Myths Americans Believe About Vietnam

Myths Americans Believe About Vietnam.

1. Religion is not tolerated in Vietnam.

Quite the contrary! Sometimes I read stories on the web about religious persecution in Vietnam, but what I see here in Ho Chi Minh City is a very religious people, far more religious in general than Americans. People here will nearly all say they are either Catholic or Buddhist; it's hard to find anyone who would call themselves Agnostic or Atheistic- I haven't met one yet.

The Catholic Church is one of the biggest property owners in Ho Chi Minh City. There are huge, newly built churches everywhere. I can see a gimongous church being built in the distance from the window where I'm sitting right now. In the evenings and on Sundays there are crowds of people at all the churches, often spilling out into the street and adding to the traffic mayhem. The most popular tourist attraction in Saigon is a cathedral- the Notre-Dame Cathedral in District 1.

There are also Buddhist temples in every neighborhood; many of them are huge. Thich Nhat Hanh, the rock star of Buddhist monks who was living in exile in France for many years, recently returned to tour Vietnam with an entourage of over 300 monks.

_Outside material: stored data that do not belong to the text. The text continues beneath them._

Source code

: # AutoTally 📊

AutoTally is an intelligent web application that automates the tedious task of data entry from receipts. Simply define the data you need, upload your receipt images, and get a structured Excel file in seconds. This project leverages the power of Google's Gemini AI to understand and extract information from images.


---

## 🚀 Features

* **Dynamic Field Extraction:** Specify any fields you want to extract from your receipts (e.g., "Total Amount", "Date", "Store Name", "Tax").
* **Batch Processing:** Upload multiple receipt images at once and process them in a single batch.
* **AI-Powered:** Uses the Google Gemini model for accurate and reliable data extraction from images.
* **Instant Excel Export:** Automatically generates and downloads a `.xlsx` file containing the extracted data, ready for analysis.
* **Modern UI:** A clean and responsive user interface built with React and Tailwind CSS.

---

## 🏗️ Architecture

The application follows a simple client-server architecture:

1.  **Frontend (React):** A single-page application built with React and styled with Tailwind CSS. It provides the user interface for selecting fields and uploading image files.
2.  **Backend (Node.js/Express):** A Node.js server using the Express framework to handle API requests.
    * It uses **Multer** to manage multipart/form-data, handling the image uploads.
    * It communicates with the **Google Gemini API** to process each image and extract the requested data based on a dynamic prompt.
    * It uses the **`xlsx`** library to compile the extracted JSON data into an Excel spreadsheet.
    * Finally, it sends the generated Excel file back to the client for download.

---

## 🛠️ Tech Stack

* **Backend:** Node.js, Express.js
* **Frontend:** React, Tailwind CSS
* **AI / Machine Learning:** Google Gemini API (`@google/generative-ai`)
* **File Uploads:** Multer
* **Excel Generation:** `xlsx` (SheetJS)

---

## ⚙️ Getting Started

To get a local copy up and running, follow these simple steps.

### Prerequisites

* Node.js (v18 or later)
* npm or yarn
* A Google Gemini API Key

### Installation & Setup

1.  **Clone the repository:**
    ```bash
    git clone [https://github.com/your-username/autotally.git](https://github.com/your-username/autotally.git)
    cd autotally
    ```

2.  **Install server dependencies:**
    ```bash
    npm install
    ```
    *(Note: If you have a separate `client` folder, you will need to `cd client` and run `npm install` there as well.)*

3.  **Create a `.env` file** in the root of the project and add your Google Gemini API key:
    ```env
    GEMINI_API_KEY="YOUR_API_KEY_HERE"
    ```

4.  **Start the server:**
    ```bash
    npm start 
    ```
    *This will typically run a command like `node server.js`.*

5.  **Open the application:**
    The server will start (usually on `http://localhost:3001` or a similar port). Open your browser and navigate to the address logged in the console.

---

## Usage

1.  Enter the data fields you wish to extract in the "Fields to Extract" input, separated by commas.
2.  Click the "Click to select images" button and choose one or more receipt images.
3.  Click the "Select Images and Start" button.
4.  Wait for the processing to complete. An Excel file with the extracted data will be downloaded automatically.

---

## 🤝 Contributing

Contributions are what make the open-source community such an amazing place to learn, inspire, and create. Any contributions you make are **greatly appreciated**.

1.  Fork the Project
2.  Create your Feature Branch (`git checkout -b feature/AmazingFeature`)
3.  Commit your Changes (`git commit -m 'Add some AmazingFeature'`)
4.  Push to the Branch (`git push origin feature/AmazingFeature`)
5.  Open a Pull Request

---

Granted, there are conflicts between the Vietnamese government and some religious leaders who get involved in politics. I don't know the details of these conflicts but I'd venture to say they involve only a tiny minority of religious people. In the past, certainly there has been severe religious persecution in Vietnam, but things have changed a lot. The official government line is that religion is free and accessible to all, and I haven't seen anything different.

2. The Vietnamese hate Americans because of "The American War."

My own experience is only in the south, and it may be different in the north, but what I have experienced would actually be the opposite. Even when I first came to Vietnam as a tourist in 1996, I never heard or felt anything but tremendous love and respect for America and Americans.

To the Vietnamese, just like to people in developing countries everywhere, American is the promised land, the land of opportunity. Nearly every Vietnamese family has at least one member living in the USA, so America is the country that is taking care of their loved ones.

Unlike Americans, especially baby boomers, who will never get past the Vietnam war, the Vietnamese have gotten over it. The bulk of the Vietnamese population, it's own baby boom, is only in their mid-20's. Their parents have stories but most people are too young to remember the war.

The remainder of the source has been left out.